Все оглянулись, увидели директора с поднятой рукой, и через несколько секунд воцарились порядок и тишина.
— Теперь нам надо рассмотреть дело Леонида Хмелева.— Директор нарочно сделал паузу, чтобы посмотреть, какое впечатление произвели его слова. Стояла такая тишина, что было слышно, как где-то на улице негромко разговаривают прохожие. Лица у всех заговорщиков, у Раисы Петровны и особенно у Луизы стали очень серьезными.
Одни зыркали глазами то на двух педагогов, то на Хмелева, вцепившегося пальцами в колени, другие просто пере-глядывались между собой с растерянным видом.
— Вот так, значит,— пробасил в тишине Федор Болиславович, и опять наступило долгое молчание.
Наконец директор негромко заговорил.
— Ну вот он, Хмелев, перед вами. Вы ведь ему пригрозили: если донесешь о нашем заговоре — тебе еще хуже будет, чем Мокеевой. А он взял и донес.
- Так вы как его будете: крапивой или
просто так, кулаками?
Опять несколько секунд длилось молчание.
— Да ну-у, Данила Акимович! — с обидой в голосе протянул Иннокентьев: мол, что вы нас, за дураков принимаете?
— Но он же ябеда по-вашему, доносчик. Может, вы нас стесняетесь?
— Да ну-у! — так же обиженно протянула Зырянова. И тут Федор Болиславович счел нужным вмешаться.
— Однако, хватит, Данила Акимович. Люди сами понимают, что к чему.
— Правильно, хватит,— согласился директор.— Итак, дорогие граждане, собрание считаю закрытым. До свидания и спокойной вам ночи!
— До свидания! Спокойной ночи!
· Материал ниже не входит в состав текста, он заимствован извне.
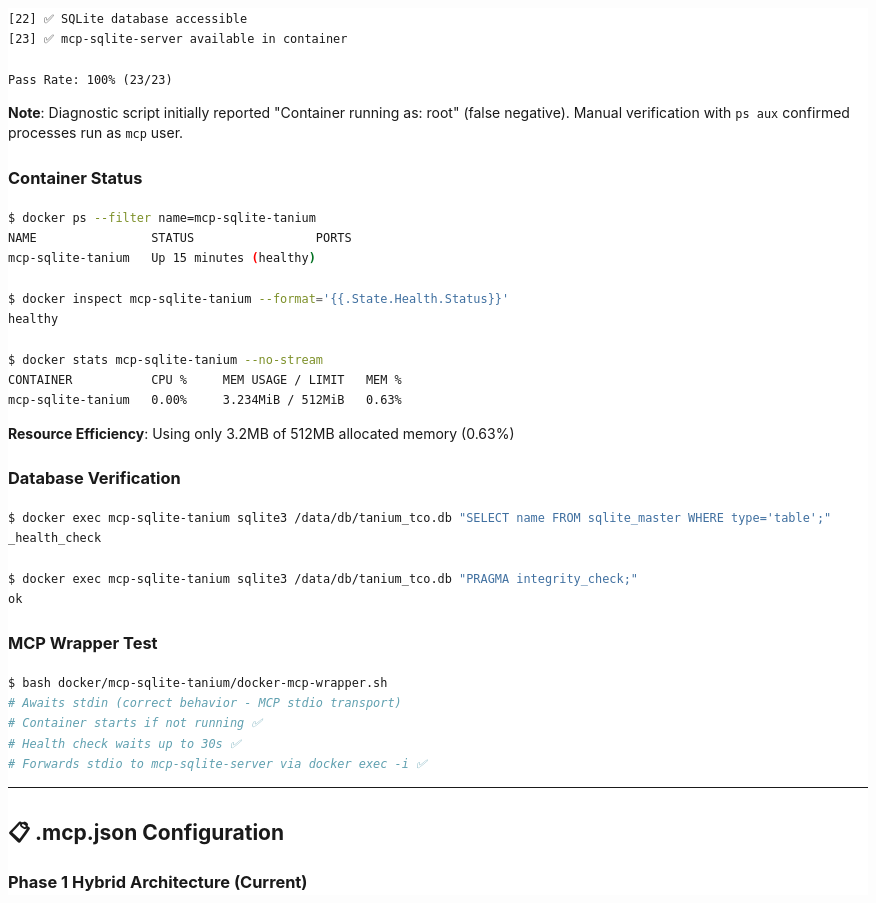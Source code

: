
 ```
[22] ✅ SQLite database accessible
[23] ✅ mcp-sqlite-server available in container

Pass Rate: 100% (23/23)
```

**Note**: Diagnostic script initially reported "Container running as: root" (false negative). Manual verification with `ps aux` confirmed processes run as `mcp` user.

### Container Status

```bash
$ docker ps --filter name=mcp-sqlite-tanium
NAME                STATUS                 PORTS
mcp-sqlite-tanium   Up 15 minutes (healthy)

$ docker inspect mcp-sqlite-tanium --format='{{.State.Health.Status}}'
healthy

$ docker stats mcp-sqlite-tanium --no-stream
CONTAINER           CPU %     MEM USAGE / LIMIT   MEM %
mcp-sqlite-tanium   0.00%     3.234MiB / 512MiB   0.63%
```

**Resource Efficiency**: Using only 3.2MB of 512MB allocated memory (0.63%)

### Database Verification

```bash
$ docker exec mcp-sqlite-tanium sqlite3 /data/db/tanium_tco.db "SELECT name FROM sqlite_master WHERE type='table';"
_health_check

$ docker exec mcp-sqlite-tanium sqlite3 /data/db/tanium_tco.db "PRAGMA integrity_check;"
ok
```

### MCP Wrapper Test

```bash
$ bash docker/mcp-sqlite-tanium/docker-mcp-wrapper.sh
# Awaits stdin (correct behavior - MCP stdio transport)
# Container starts if not running ✅
# Health check waits up to 30s ✅
# Forwards stdio to mcp-sqlite-server via docker exec -i ✅
```

---

## 📋 .mcp.json Configuration

### Phase 1 Hybrid Architecture (Current)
До свидания! — облегченно и радостно закричали заговорщики, а Гришка Иннокентьев подбежал к Леньке.
— Данила Акимович, глядите, как я сейчас Хмелева бить буду!
Эту забаву подхватили другие мальчишки.
— Ну, Хмель, держись!
— Ну, Хмель, сейчас тебе будет!
И мальчишки принялись тузить Хмелева, чуть касаясь его кулаками, а тот отбивался от них, улыбаясь, как видно, даже забыв о своей больной ноге.
— А я защищать его буду,— закричала Томка Зырянова,— потому что он благородно поступил!
— И я защищать, и я защищать! — подхватила Луиза.
— И я защищать! — запищала Нюша Морозова.
Все три девочки ввязались в потасовку и стали награждать мальчишек уже довольно увесистыми кулаками.
Так, веселой возней, закончилась операция «Капроновый чулок».